We love stories. We tell each other the stories of our lives, in bits and pieces, all the time. We avidly consume stories of other people’s lives, in (auto)biographies, histories, gossip, documentary movies, biopics, sociological studies, reality tv, celebrity magazines, and so on. And we enjoy made-up stories: fairy tales, narrative jokes, fables, comic strips, biblical tales, episodes of tv series (sitcoms, police dramas, westerns, family dramas, monster chronicles, and more), science fiction and fantasy, retellings of myths, novels, epic poems, movies, and so on. The made-up stories are all life stories of one kind or another, and they are also moral stories in one way or another: they show us the courses of real or possible lives, inviting us to participate imaginatively in them; and (sometimes realistically, sometimes metaphorically) they offer us lessons in living: this is a way people might live, learn from that by expanding your range of empathy, or by avoiding this course, or by emulating these characters, or at least by contemplating one or more of these responses.

Animated cartoons for children, especially long-form animations, are not only moral stories, they are almost always transparent in offering lessons in living — as Lilo & Stitch is, just read that brief description again.
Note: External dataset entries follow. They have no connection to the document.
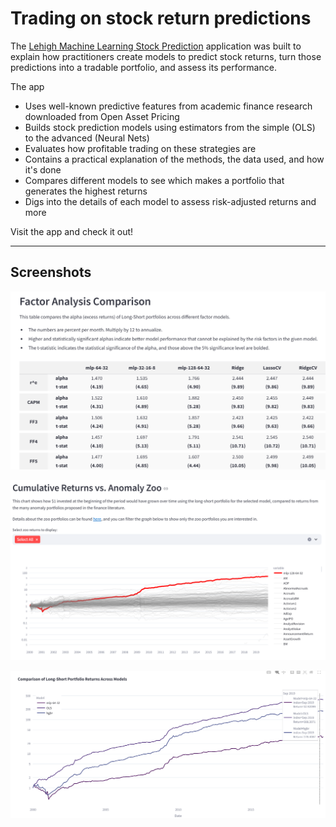 # Trading on stock return predictions

The [Lehigh Machine Learning Stock Prediction](https://lehighmlstockprediction.streamlit.app/) application was built to explain how practitioners 
create models to predict stock returns,
turn those predictions into a tradable portfolio, 
and assess its performance. 

The app
- Uses well-known predictive features from academic finance research downloaded from Open Asset Pricing 
- Builds stock prediction models using estimators from the simple (OLS) to the advanced (Neural Nets)
- Evaluates how profitable trading on these strategies are
- Contains a practical explanation of the methods, the data used, and how it's done 
- Compares different models to see which makes a portfolio that generates the highest returns
- Digs into the details of each model to assess risk-adjusted returns and more

Visit the app and check it out! 

---

## Screenshots

![](img/ModelComps.png)

![](img/AgainstZoo.png)

![](img/LSCumul.png)

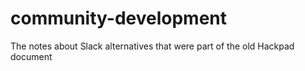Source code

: # community-development
The notes about Slack alternatives that were part of the old Hackpad document
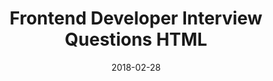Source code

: ---
title: Frontend Developer Interview Questions HTML
date: 2018-02-28
path: /frontend-developer-interview-questions-html
---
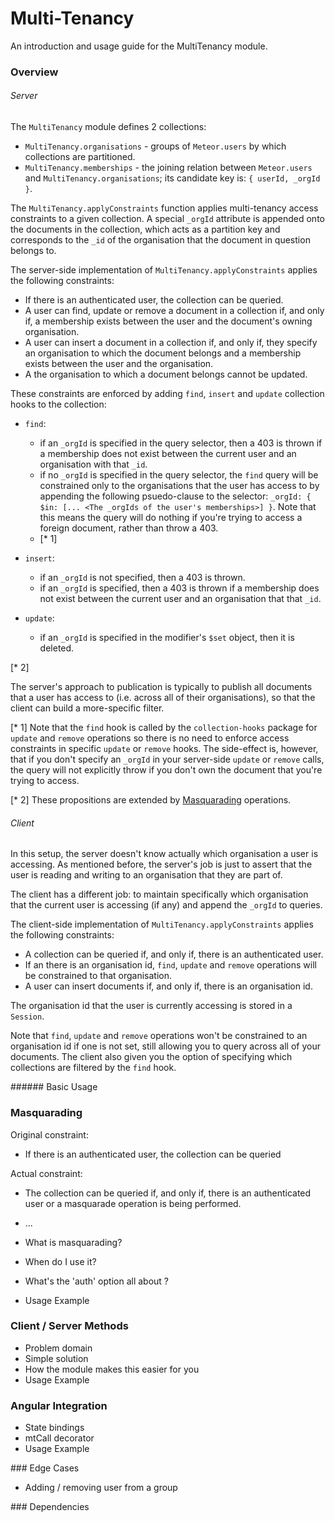 
# Multi-Tenancy

An introduction and usage guide for the MultiTenancy module.

### Overview

###### Server

The `MultiTenancy` module defines 2 collections:

- `MultiTenancy.organisations` - groups of `Meteor.users` by which collections are partitioned.
- `MultiTenancy.memberships` - the joining relation between `Meteor.users` and `MultiTenancy.organisations`; its candidate key is: `{ userId, _orgId }`.

The `MultiTenancy.applyConstraints` function applies multi-tenancy access constraints to a given collection. A special `_orgId` attribute is appended onto the documents in the collection, which acts as a partition key and corresponds to the `_id` of the organisation that the document in question belongs to.

The server-side implementation of `MultiTenancy.applyConstraints` applies the following constraints:

- If there is an authenticated user, the collection can be queried.
- A user can find, update or remove a document in a collection if, and only if, a membership exists between the user and the document's owning organisation.
- A user can insert a document in a collection if, and only if, they specify an organisation to which the document belongs and a membership exists between the user and the organisation.
- A the organisation to which a document belongs cannot be updated.

These constraints are enforced by adding `find`, `insert` and `update` collection hooks to the collection:

- `find`:

  - if an `_orgId` is specified in the query selector, then a 403 is thrown if a membership does not exist between the current user and an organisation with that `_id`.
  - if no `_orgId` is specified in the query selector, the `find` query will be constrained only to the organisations that the user has access to by appending the following psuedo-clause to the selector: `_orgId: { $in: [... <The _orgIds of the user's memberships>] }`. Note that this means the query will do nothing if you're trying to access a foreign document, rather than throw a 403.
  - [* 1]

- `insert`:

  - if an `_orgId` is not specified, then a 403 is thrown.
  - if an `_orgId` is specified, then a 403 is thrown if a membership does not exist between the current user and an organisation that that `_id`.

- `update`:

  - if an `_orgId` is specified in the modifier's `$set` object, then it is deleted.

[* 2]

The server's approach to publication is typically to publish all documents that a user has access to (i.e. across all of their organisations), so that the client can build a more-specific filter.


[* 1] Note that the `find` hook is called by the `collection-hooks` package for `update` and `remove` operations so there is no need to enforce access constraints in specific `update` or `remove` hooks. The side-effect is, however, that if you don't specify an `_orgId` in your server-side `update` or `remove` calls, the query will not explicitly throw if you don't own the document that you're trying to access.

[* 2] These propositions are extended by <a href="#Masquarading">Masquarading</a> operations.


###### Client

In this setup, the server doesn't know actually which organisation a user is accessing. As mentioned before, the server's job is just to assert that the user is reading and writing to an organisation that they are part of.

The client has a different job: to maintain specifically which organisation that the current user is accessing (if any) and append the `_orgId` to queries.

The client-side implementation of `MultiTenancy.applyConstraints` applies the following constraints:

- A collection can be queried if, and only if, there is an authenticated user.
- If an there is an organisation id, `find`, `update` and `remove` operations will be constrained to that organisation.
- A user can insert documents if, and only if, there is an organisation id.

The organisation id that the user is currently accessing is stored in a `Session`.

Note that `find`, `update` and `remove` operations won't be constrained to an organisation id if one is not set, still allowing you to query across all of your documents. The client also given you the option of specifying which collections are filtered by the `find` hook.

###### Basic Usage



### Masquarading

Original constraint:

- If there is an authenticated user, the collection can be queried

Actual constraint:

- The collection can be queried if, and only if, there is an authenticated user or a masquarade operation is being performed.
- ...


- What is masquarading?
- When do I use it?
- What's the 'auth' option all about ?
- Usage Example

### Client / Server Methods

- Problem domain
- Simple solution
- How the module makes this easier for you
- Usage Example

### Angular Integration

- State bindings
- mtCall decorator
- Usage Example

### Edge Cases

- Adding / removing user from a group

### Dependencies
That’s not a criticism; in fact, it’s hard to even imagine an animated cartoon story for children that wasn’t grounded in a moral universe of some kind. Having no point of view, no purpose in telling, would be monstrous. The art comes not from achieving a moral vacuum, but in conveying the complexity of lives through imagery both rich and subtle. The sort of thing that makes, say, My Neighbor Totoro and Coco so enormously satisfying.